Noha ve Razan Kaşıkçı'nın Washington Post gazetesi için kaleme aldıkları "Biz Cemal Kaşıkçı'nın kızlarıyız. Işığının asla sönmeyeceğine söz veriyoruz" başlıklı içli hitabı da bende benzer bir hisse yol açtı, gözlerim doldu.
Öncelikle seslenişlerindeki ürkeklik insanı kahrediyor.
Yazıda, belki de aile fertlerinin başına bir musibet gelir endişesiyle babalarına bir mezarı çok gören zalimlere en küçük bir tel'inde bile bulunamamışlar.
Kırılgan ve savunmasız iki kızın halleri adeta bir ağıda dönüşen makaledeki her satıra sinmiş durumda.
Kızları "Yazmak onu hayatta tutuyordu. Şimdi babamızın kelimeleri onun ruhunu bizimle tutuyor. Bu yazı onun ışığının asla sönmemesi için verilmiş bir söz.
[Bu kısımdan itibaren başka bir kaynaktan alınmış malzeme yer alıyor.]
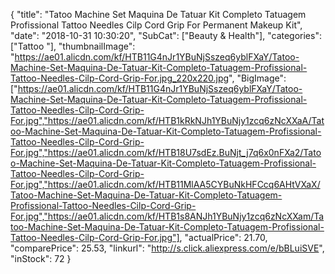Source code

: {
	"title": "Tatoo Machine Set Maquina De Tatuar Kit Completo Tatuagem Profissional Tattoo Needles Cilp Cord Grip For Permanent Makeup Kit",
	"date": "2018-10-31 10:30:20",
	"SubCat": ["Beauty & Health"],
	"categories": ["Tattoo "],
	"thumbnailImage": "https://ae01.alicdn.com/kf/HTB11G4nJr1YBuNjSszeq6yblFXaY/Tatoo-Machine-Set-Maquina-De-Tatuar-Kit-Completo-Tatuagem-Profissional-Tattoo-Needles-Cilp-Cord-Grip-For.jpg_220x220.jpg",
	"BigImage": ["https://ae01.alicdn.com/kf/HTB11G4nJr1YBuNjSszeq6yblFXaY/Tatoo-Machine-Set-Maquina-De-Tatuar-Kit-Completo-Tatuagem-Profissional-Tattoo-Needles-Cilp-Cord-Grip-For.jpg","https://ae01.alicdn.com/kf/HTB1kRkNJh1YBuNjy1zcq6zNcXXaA/Tatoo-Machine-Set-Maquina-De-Tatuar-Kit-Completo-Tatuagem-Profissional-Tattoo-Needles-Cilp-Cord-Grip-For.jpg","https://ae01.alicdn.com/kf/HTB18U7sdEz.BuNjt_j7q6x0nFXa2/Tatoo-Machine-Set-Maquina-De-Tatuar-Kit-Completo-Tatuagem-Profissional-Tattoo-Needles-Cilp-Cord-Grip-For.jpg","https://ae01.alicdn.com/kf/HTB11MlAA5CYBuNkHFCcq6AHtVXaX/Tatoo-Machine-Set-Maquina-De-Tatuar-Kit-Completo-Tatuagem-Profissional-Tattoo-Needles-Cilp-Cord-Grip-For.jpg","https://ae01.alicdn.com/kf/HTB1s8ANJh1YBuNjy1zcq6zNcXXam/Tatoo-Machine-Set-Maquina-De-Tatuar-Kit-Completo-Tatuagem-Profissional-Tattoo-Needles-Cilp-Cord-Grip-For.jpg"],
	"actualPrice": 21.70,
	"comparePrice": 25.53,
	"linkurl": "http://s.click.aliexpress.com/e/bBLuiSVE",
	"inStock": 72
}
Babamız, 'Bazı gitmeler, kalmaktır' diyerek en doğrusunu söylemiş. Onun mirasını her zaman koruyacağız" diye yemin etmiş.
***
Bu miras elbet korunmalı...
Zira Kaşıkçı daha şimdiden
mazlumların hak, adalet ve özgürlük arayışının sembolüne dönüştü.
Özellikle Türkiye'nin sergilediği tavır,
kudret tutkusundan (will to power) vicdanları kararan odakların bütün kirli tezgâhlarını birer birer alt üst ediyor.
Fakat zulmün aydınlatılabilmesi için sadece Türkiye'nin çabaları yetmez. Dünyanın birlik olması gerekiyor. BM'nin ülkemizin yaptığı
uluslararası komisyon çağrısına destek vermesi elbet önemlidir. Ne var ki mevcut yapısıyla BM'nin bu cinayetin sorumlularından hesap sorması zor görünüyor.
Çünkü
'özgürlüğü yalnızca kendileri için isteyen ve diğerlerine köleliği uygun gören' BM'deki statükocu
güçlerin Kaşıkçı krizinde adım
atmaya pek niyeti yok.
Nitekim
veto yetkisine sahip aktörlerden Rusya ve Çin'in dünyayı sarsan
cinayet karşısındaki
'hesaplı duruşları' dikkat çekici. Her iki ülke de Kaşıkçı soruşturmasının sonuçlarına göre pozisyon alacağını söylüyor.
***
Moskova ve Pekin'in şu ana kadar izledikleri siyaset, ahlaki açıdan ABD Başkanı
Donald Trump'ın
'ne olursa olsun gözümü yumarım' tavrından pek de farksız değil.
Bu bağlamda Suudi Veliaht Prensi
Muhammed bin Selman'ın savunucularını sadece Trump ile sınırlandırmamak lazım.
Stratejik bir suskunluk içindeki diğer küresel ve bölgesel güçler üzerinde de yoğun bir baskı oluşturulmalıdır.
Sayın Çavuşoğlu'nun dediği gibi,
"Her şey para değildir. İnsani değerlerden uzaklaşmamamız gerekiyor." Yoksa
'içimizdeki ahlaki yasa'nın bütün kırmızı çizgilerini çiğneriz.
Bu ilkeden bir kere ödün verildi mi artık
vicdanımızı her haksızlık karşısında iliklemeye başlarız.
Unutmayalım ki kendi gölgesinden korkan bütün despotların gözünde
hepimiz parçalanıp asitle yok edilmesi gereken birer Kaşıkçı'yız.
Ve babaları vahşice öldürüldüğü halde sesleri hâlâ ürkek çıkan Kaçıkçı'nın kızları kadar da savunmasızız.